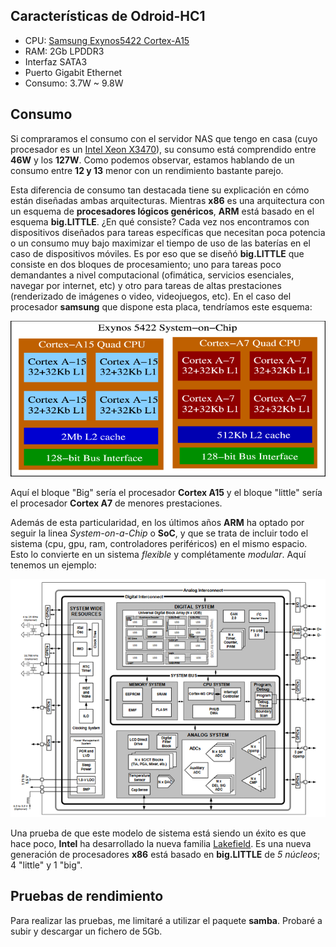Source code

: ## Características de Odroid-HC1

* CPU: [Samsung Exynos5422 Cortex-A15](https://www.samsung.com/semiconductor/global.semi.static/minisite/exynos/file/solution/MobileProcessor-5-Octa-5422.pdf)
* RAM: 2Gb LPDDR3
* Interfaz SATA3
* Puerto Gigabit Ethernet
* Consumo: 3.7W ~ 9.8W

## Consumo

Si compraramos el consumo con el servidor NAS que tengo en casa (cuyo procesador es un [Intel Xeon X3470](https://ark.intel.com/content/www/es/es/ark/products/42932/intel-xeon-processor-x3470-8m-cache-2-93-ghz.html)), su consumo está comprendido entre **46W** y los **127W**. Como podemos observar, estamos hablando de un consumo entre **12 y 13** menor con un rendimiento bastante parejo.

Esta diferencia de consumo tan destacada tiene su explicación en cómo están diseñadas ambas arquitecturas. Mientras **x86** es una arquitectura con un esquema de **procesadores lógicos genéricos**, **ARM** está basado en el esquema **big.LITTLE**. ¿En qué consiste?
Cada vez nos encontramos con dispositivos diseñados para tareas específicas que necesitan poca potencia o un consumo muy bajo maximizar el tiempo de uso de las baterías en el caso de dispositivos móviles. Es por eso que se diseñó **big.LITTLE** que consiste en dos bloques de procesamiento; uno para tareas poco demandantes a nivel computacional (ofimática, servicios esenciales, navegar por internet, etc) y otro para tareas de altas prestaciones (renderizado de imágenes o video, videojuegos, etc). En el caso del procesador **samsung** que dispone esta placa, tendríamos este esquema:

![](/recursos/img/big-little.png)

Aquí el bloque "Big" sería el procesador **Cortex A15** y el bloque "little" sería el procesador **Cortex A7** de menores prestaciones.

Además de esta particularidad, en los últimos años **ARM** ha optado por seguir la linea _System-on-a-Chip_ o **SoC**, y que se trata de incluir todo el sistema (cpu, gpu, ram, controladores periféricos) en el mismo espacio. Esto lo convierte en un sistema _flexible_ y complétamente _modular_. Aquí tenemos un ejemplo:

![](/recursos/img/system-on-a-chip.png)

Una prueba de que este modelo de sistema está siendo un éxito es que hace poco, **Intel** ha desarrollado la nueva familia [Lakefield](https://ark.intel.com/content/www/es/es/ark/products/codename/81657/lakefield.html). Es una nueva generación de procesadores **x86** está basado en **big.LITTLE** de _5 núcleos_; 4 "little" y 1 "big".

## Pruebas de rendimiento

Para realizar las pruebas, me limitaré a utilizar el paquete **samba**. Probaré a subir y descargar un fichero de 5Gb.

+ + + + +

Work required: Omit the pictures, then repeat exactly each line from the beginning of the listing through the line with "Esta diferencia de".

Response:
Source code

: ## Características de Odroid-HC1

* CPU: [Samsung Exynos5422 Cortex-A15](https://www.samsung.com/semiconductor/global.semi.static/minisite/exynos/file/solution/MobileProcessor-5-Octa-5422.pdf)
* RAM: 2Gb LPDDR3
* Interfaz SATA3
* Puerto Gigabit Ethernet
* Consumo: 3.7W ~ 9.8W

## Consumo

Si compraramos el consumo con el servidor NAS que tengo en casa (cuyo procesador es un [Intel Xeon X3470](https://ark.intel.com/content/www/es/es/ark/products/42932/intel-xeon-processor-x3470-8m-cache-2-93-ghz.html)), su consumo está comprendido entre **46W** y los **127W**. Como podemos observar, estamos hablando de un consumo entre **12 y 13** menor con un rendimiento bastante parejo.

Esta diferencia de consumo tan destacada tiene su explicación en cómo están diseñadas ambas arquitecturas. Mientras **x86** es una arquitectura con un esquema de **procesadores lógicos genéricos**, **ARM** está basado en el esquema **big.LITTLE**. ¿En qué consiste?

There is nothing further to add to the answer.